● WHAT TO DO
Only the final stretch of lines is needed: output exactly the line containing "terms of the" and all lines following it in the listing below.

(RECORD SET begins)

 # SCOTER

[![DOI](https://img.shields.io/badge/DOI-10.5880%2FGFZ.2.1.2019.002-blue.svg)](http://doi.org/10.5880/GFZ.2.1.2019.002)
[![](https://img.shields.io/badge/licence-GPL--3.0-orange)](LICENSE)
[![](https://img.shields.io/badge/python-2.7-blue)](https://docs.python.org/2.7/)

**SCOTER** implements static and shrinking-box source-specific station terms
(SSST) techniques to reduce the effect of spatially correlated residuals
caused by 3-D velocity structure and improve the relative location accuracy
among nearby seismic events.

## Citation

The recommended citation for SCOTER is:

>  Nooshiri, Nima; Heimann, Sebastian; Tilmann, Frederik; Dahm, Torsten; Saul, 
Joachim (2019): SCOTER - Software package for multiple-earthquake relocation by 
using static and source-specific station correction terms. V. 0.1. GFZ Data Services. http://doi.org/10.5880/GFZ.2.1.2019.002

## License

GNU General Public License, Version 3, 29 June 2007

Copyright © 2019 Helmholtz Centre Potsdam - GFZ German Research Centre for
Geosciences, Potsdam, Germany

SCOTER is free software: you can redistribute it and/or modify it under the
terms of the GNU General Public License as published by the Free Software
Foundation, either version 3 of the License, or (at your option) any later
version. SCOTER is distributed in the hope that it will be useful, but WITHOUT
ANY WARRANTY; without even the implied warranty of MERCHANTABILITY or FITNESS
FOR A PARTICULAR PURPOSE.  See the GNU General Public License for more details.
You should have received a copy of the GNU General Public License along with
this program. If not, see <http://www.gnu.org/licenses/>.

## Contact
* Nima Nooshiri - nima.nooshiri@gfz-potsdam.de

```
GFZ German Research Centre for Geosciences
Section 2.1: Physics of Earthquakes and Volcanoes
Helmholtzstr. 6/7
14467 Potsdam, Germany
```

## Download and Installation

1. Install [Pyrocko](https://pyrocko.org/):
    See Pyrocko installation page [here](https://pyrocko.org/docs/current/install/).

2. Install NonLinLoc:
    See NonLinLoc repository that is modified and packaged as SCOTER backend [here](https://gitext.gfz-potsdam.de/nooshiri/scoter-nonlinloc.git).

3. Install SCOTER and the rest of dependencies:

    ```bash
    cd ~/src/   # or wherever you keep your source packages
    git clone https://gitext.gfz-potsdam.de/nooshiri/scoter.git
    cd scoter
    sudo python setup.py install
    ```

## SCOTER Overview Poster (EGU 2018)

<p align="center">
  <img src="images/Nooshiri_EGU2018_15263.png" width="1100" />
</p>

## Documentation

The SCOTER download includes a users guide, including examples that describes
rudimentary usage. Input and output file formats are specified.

(RECORD SET ends)

● ANSWER TO THIS EXERCISE
terms of the GNU General Public License as published by the Free Software
Foundation, either version 3 of the License, or (at your option) any later
version. SCOTER is distributed in the hope that it will be useful, but WITHOUT
ANY WARRANTY; without even the implied warranty of MERCHANTABILITY or FITNESS
FOR A PARTICULAR PURPOSE.  See the GNU General Public License for more details.
You should have received a copy of the GNU General Public License along with
this program. If not, see <http://www.gnu.org/licenses/>.

## Contact
* Nima Nooshiri - nima.nooshiri@gfz-potsdam.de

```
GFZ German Research Centre for Geosciences
Section 2.1: Physics of Earthquakes and Volcanoes
Helmholtzstr. 6/7
14467 Potsdam, Germany
```

## Download and Installation

1. Install [Pyrocko](https://pyrocko.org/):
    See Pyrocko installation page [here](https://pyrocko.org/docs/current/install/).

2. Install NonLinLoc:
    See NonLinLoc repository that is modified and packaged as SCOTER backend [here](https://gitext.gfz-potsdam.de/nooshiri/scoter-nonlinloc.git).

3. Install SCOTER and the rest of dependencies:

    ```bash
    cd ~/src/   # or wherever you keep your source packages
    git clone https://gitext.gfz-potsdam.de/nooshiri/scoter.git
    cd scoter
    sudo python setup.py install
    ```

## SCOTER Overview Poster (EGU 2018)

<p align="center">
  <img src="images/Nooshiri_EGU2018_15263.png" width="1100" />
</p>

## Documentation

The SCOTER download includes a users guide, including examples that describes
rudimentary usage. Input and output file formats are specified.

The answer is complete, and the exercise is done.